| TASK OBJECTIVE |
Keep each line of the material that includes "project", and leave out the rest.
::::::
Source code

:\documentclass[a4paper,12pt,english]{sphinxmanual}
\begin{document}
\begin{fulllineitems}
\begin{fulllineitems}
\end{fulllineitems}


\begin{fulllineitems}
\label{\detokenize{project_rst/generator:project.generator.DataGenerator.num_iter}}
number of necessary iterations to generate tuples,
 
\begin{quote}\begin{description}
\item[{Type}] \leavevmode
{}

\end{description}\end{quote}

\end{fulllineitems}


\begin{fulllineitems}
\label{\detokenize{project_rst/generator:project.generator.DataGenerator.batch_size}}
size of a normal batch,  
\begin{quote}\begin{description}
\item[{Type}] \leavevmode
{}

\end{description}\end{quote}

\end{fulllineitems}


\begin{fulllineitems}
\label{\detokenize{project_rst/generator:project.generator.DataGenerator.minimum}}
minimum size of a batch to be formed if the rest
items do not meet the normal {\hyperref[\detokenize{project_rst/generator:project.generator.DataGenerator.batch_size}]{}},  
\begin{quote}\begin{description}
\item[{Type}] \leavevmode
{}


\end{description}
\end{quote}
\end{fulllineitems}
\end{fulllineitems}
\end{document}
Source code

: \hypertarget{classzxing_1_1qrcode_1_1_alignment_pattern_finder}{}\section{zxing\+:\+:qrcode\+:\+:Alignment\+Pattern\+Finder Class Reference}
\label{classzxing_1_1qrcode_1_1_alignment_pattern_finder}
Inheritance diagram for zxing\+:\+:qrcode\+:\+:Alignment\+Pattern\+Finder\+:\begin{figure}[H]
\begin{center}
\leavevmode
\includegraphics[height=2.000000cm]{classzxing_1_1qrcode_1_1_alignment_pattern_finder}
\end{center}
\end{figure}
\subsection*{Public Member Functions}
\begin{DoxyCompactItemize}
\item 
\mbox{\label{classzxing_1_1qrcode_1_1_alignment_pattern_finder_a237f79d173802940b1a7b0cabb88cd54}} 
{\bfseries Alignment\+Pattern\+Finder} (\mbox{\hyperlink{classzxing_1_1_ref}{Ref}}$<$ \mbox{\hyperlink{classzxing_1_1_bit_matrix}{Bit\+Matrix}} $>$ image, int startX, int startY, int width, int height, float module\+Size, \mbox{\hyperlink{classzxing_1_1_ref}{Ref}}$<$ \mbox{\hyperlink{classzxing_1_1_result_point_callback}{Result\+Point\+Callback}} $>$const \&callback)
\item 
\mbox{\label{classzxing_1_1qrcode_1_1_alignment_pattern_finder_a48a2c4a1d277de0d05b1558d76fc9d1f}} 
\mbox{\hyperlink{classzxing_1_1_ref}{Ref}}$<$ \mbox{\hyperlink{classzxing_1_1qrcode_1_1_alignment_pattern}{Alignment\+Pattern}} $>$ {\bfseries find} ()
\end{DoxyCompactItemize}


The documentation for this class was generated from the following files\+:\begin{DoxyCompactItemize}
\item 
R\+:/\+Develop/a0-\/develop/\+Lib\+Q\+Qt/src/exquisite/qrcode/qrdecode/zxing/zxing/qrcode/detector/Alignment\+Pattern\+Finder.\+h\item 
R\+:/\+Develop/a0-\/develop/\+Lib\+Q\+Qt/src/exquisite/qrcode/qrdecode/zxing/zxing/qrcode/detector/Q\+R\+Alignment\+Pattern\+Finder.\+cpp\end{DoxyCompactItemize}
::::::
| FINAL ANSWER |
\label{\detokenize{project_rst/generator:project.generator.DataGenerator.num_iter}}
\label{\detokenize{project_rst/generator:project.generator.DataGenerator.batch_size}}
\label{\detokenize{project_rst/generator:project.generator.DataGenerator.minimum}}
items do not meet the normal {\hyperref[\detokenize{project_rst/generator:project.generator.DataGenerator.batch_size}]{}},  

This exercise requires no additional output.